-- Opening Marker --

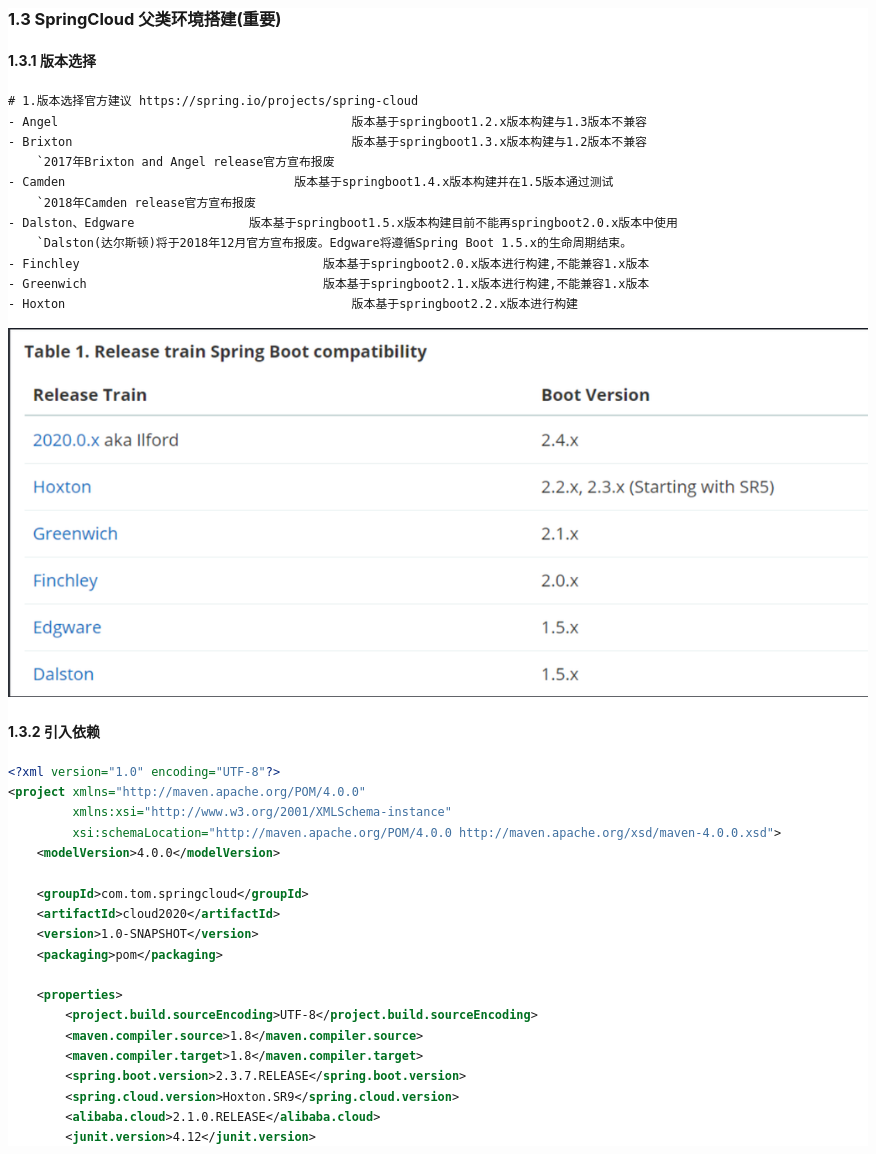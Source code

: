 


### 1.3 SpringCloud 父类环境搭建(重要)

#### 1.3.1 版本选择

```
# 1.版本选择官方建议 https://spring.io/projects/spring-cloud
- Angel                                         版本基于springboot1.2.x版本构建与1.3版本不兼容
- Brixton                                       版本基于springboot1.3.x版本构建与1.2版本不兼容
    `2017年Brixton and Angel release官方宣布报废
- Camden                                版本基于springboot1.4.x版本构建并在1.5版本通过测试
    `2018年Camden release官方宣布报废
- Dalston、Edgware                版本基于springboot1.5.x版本构建目前不能再springboot2.0.x版本中使用
    `Dalston(达尔斯顿)将于2018年12月官方宣布报废。Edgware将遵循Spring Boot 1.5.x的生命周期结束。
- Finchley                                  版本基于springboot2.0.x版本进行构建,不能兼容1.x版本
- Greenwich                                 版本基于springboot2.1.x版本进行构建,不能兼容1.x版本
- Hoxton                                        版本基于springboot2.2.x版本进行构建
```

![image-20210107162607990](SpringCloud.assets/image-20210107162607990.png)



#### 1.3.2 引入依赖

```xml
<?xml version="1.0" encoding="UTF-8"?>
<project xmlns="http://maven.apache.org/POM/4.0.0"
         xmlns:xsi="http://www.w3.org/2001/XMLSchema-instance"
         xsi:schemaLocation="http://maven.apache.org/POM/4.0.0 http://maven.apache.org/xsd/maven-4.0.0.xsd">
    <modelVersion>4.0.0</modelVersion>

    <groupId>com.tom.springcloud</groupId>
    <artifactId>cloud2020</artifactId>
    <version>1.0-SNAPSHOT</version>
    <packaging>pom</packaging>

    <properties>
        <project.build.sourceEncoding>UTF-8</project.build.sourceEncoding>
        <maven.compiler.source>1.8</maven.compiler.source>
        <maven.compiler.target>1.8</maven.compiler.target>
        <spring.boot.version>2.3.7.RELEASE</spring.boot.version>
        <spring.cloud.version>Hoxton.SR9</spring.cloud.version>
        <alibaba.cloud>2.1.0.RELEASE</alibaba.cloud>
        <junit.version>4.12</junit.version>
```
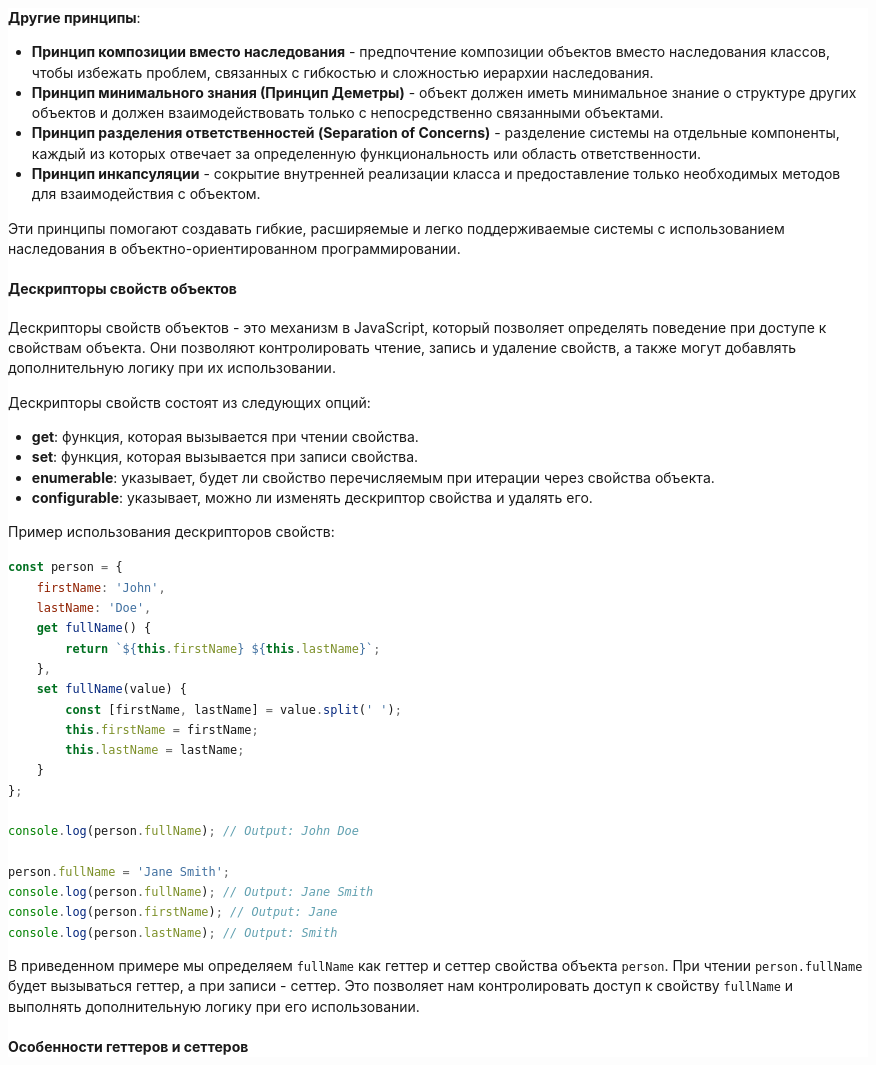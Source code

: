 **Другие принципы**:
- **Принцип композиции вместо наследования** - предпочтение композиции объектов вместо наследования классов, чтобы избежать проблем, связанных с гибкостью и сложностью иерархии наследования.
- **Принцип минимального знания (Принцип Деметры)** - объект должен иметь минимальное знание о структуре других объектов и должен взаимодействовать только с непосредственно связанными объектами.
- **Принцип разделения ответственностей (Separation of Concerns)** - разделение системы на отдельные компоненты, каждый из которых отвечает за определенную функциональность или область ответственности.
- **Принцип инкапсуляции** - сокрытие внутренней реализации класса и предоставление только необходимых методов для взаимодействия с объектом.

Эти принципы помогают создавать гибкие, расширяемые и легко поддерживаемые системы с использованием наследования в объектно-ориентированном программировании.

#### Дескрипторы свойств объектов

Дескрипторы свойств объектов - это механизм в JavaScript, который позволяет определять поведение при доступе к свойствам объекта. Они позволяют контролировать чтение, запись и удаление свойств, а также могут добавлять дополнительную логику при их использовании.

Дескрипторы свойств состоят из следующих опций:
- **get**: функция, которая вызывается при чтении свойства.
- **set**: функция, которая вызывается при записи свойства.
- **enumerable**: указывает, будет ли свойство перечисляемым при итерации через свойства объекта.
- **configurable**: указывает, можно ли изменять дескриптор свойства и удалять его.

Пример использования дескрипторов свойств:

```javascript
const person = {
    firstName: 'John',
    lastName: 'Doe',
    get fullName() {
        return `${this.firstName} ${this.lastName}`;
    },
    set fullName(value) {
        const [firstName, lastName] = value.split(' ');
        this.firstName = firstName;
        this.lastName = lastName;
    }
};

console.log(person.fullName); // Output: John Doe

person.fullName = 'Jane Smith';
console.log(person.fullName); // Output: Jane Smith
console.log(person.firstName); // Output: Jane
console.log(person.lastName); // Output: Smith
```

В приведенном примере мы определяем `fullName` как геттер и сеттер свойства объекта `person`. При чтении `person.fullName` будет вызываться геттер, а при записи - сеттер. Это позволяет нам контролировать доступ к свойству `fullName` и выполнять дополнительную логику при его использовании.

#### Особенности геттеров и сеттеров
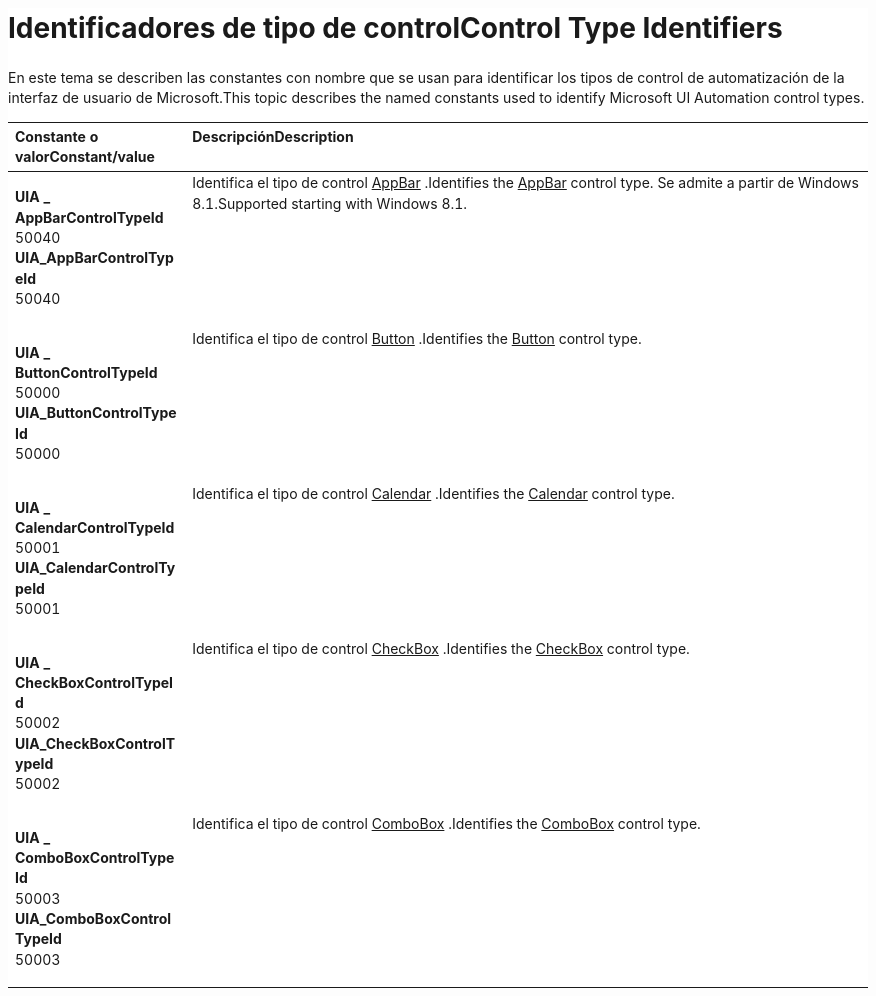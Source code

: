 
# <a name="control-type-identifiers"></a><span data-ttu-id="ba7dc-103">Identificadores de tipo de control</span><span class="sxs-lookup"><span data-stu-id="ba7dc-103">Control Type Identifiers</span></span>

<span data-ttu-id="ba7dc-104">En este tema se describen las constantes con nombre que se usan para identificar los tipos de control de automatización de la interfaz de usuario de Microsoft.</span><span class="sxs-lookup"><span data-stu-id="ba7dc-104">This topic describes the named constants used to identify Microsoft UI Automation control types.</span></span>



| <span data-ttu-id="ba7dc-105">Constante o valor</span><span class="sxs-lookup"><span data-stu-id="ba7dc-105">Constant/value</span></span>                                                                                                                                                                                                                                                                                                           | <span data-ttu-id="ba7dc-106">Descripción</span><span class="sxs-lookup"><span data-stu-id="ba7dc-106">Description</span></span>                                                                                                                                                                    |
|:-------------------------------------------------------------------------------------------------------------------------------------------------------------------------------------------------------------------------------------------------------------------------------------------------------------------------|:-------------------------------------------------------------------------------------------------------------------------------------------------------------------------------|
| <span id="UIA_AppBarControlTypeId"></span><span id="uia_appbarcontroltypeid"></span><span id="UIA_APPBARCONTROLTYPEID"></span><dl> <span data-ttu-id="ba7dc-107"><dt>**UIA \_ AppBarControlTypeId**</dt> <dt>50040</dt></span><span class="sxs-lookup"><span data-stu-id="ba7dc-107"><dt>**UIA\_AppBarControlTypeId**</dt> <dt>50040</dt></span></span> </dl>                         | <span data-ttu-id="ba7dc-108">Identifica el tipo de control [AppBar](uiauto-supportappbarcontroltype.md) .</span><span class="sxs-lookup"><span data-stu-id="ba7dc-108">Identifies the [AppBar](uiauto-supportappbarcontroltype.md) control type.</span></span> <span data-ttu-id="ba7dc-109">Se admite a partir de Windows 8.1.</span><span class="sxs-lookup"><span data-stu-id="ba7dc-109">Supported starting with Windows 8.1.</span></span><br/>                                                     |
| <span id="UIA_ButtonControlTypeId"></span><span id="uia_buttoncontroltypeid"></span><span id="UIA_BUTTONCONTROLTYPEID"></span><dl> <span data-ttu-id="ba7dc-110"><dt>**UIA \_ ButtonControlTypeId**</dt> <dt>50000</dt></span><span class="sxs-lookup"><span data-stu-id="ba7dc-110"><dt>**UIA\_ButtonControlTypeId**</dt> <dt>50000</dt></span></span> </dl>                         | <span data-ttu-id="ba7dc-111">Identifica el tipo de control [Button](uiauto-supportbuttoncontroltype.md) .</span><span class="sxs-lookup"><span data-stu-id="ba7dc-111">Identifies the [Button](uiauto-supportbuttoncontroltype.md) control type.</span></span><br/>                                                                                          |
| <span id="UIA_CalendarControlTypeId"></span><span id="uia_calendarcontroltypeid"></span><span id="UIA_CALENDARCONTROLTYPEID"></span><dl> <span data-ttu-id="ba7dc-112"><dt>**UIA \_ CalendarControlTypeId**</dt> <dt>50001</dt></span><span class="sxs-lookup"><span data-stu-id="ba7dc-112"><dt>**UIA\_CalendarControlTypeId**</dt> <dt>50001</dt></span></span> </dl>                 | <span data-ttu-id="ba7dc-113">Identifica el tipo de control [Calendar](uiauto-supportcalendarcontroltype.md) .</span><span class="sxs-lookup"><span data-stu-id="ba7dc-113">Identifies the [Calendar](uiauto-supportcalendarcontroltype.md) control type.</span></span><br/>                                                                                      |
| <span id="UIA_CheckBoxControlTypeId"></span><span id="uia_checkboxcontroltypeid"></span><span id="UIA_CHECKBOXCONTROLTYPEID"></span><dl> <span data-ttu-id="ba7dc-114"><dt>**UIA \_ CheckBoxControlTypeId**</dt> <dt>50002</dt></span><span class="sxs-lookup"><span data-stu-id="ba7dc-114"><dt>**UIA\_CheckBoxControlTypeId**</dt> <dt>50002</dt></span></span> </dl>                 | <span data-ttu-id="ba7dc-115">Identifica el tipo de control [CheckBox](uiauto-supportcheckboxcontroltype.md) .</span><span class="sxs-lookup"><span data-stu-id="ba7dc-115">Identifies the [CheckBox](uiauto-supportcheckboxcontroltype.md) control type.</span></span><br/>                                                                                      |
| <span id="UIA_ComboBoxControlTypeId"></span><span id="uia_comboboxcontroltypeid"></span><span id="UIA_COMBOBOXCONTROLTYPEID"></span><dl> <span data-ttu-id="ba7dc-116"><dt>**UIA \_ ComboBoxControlTypeId**</dt> <dt>50003</dt></span><span class="sxs-lookup"><span data-stu-id="ba7dc-116"><dt>**UIA\_ComboBoxControlTypeId**</dt> <dt>50003</dt></span></span> </dl>                 | <span data-ttu-id="ba7dc-117">Identifica el tipo de control [ComboBox](uiauto-supportcomboboxcontroltype.md) .</span><span class="sxs-lookup"><span data-stu-id="ba7dc-117">Identifies the [ComboBox](uiauto-supportcomboboxcontroltype.md) control type.</span></span> <br/>                                                                                     |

-- Closing Marker --

> Task directions:
Above are the records; copy every line in them that holds the word "Dalston".

> Solution for this exercise:
- Dalston、Edgware                版本基于springboot1.5.x版本构建目前不能再springboot2.0.x版本中使用
    `Dalston(达尔斯顿)将于2018年12月官方宣布报废。Edgware将遵循Spring Boot 1.5.x的生命周期结束。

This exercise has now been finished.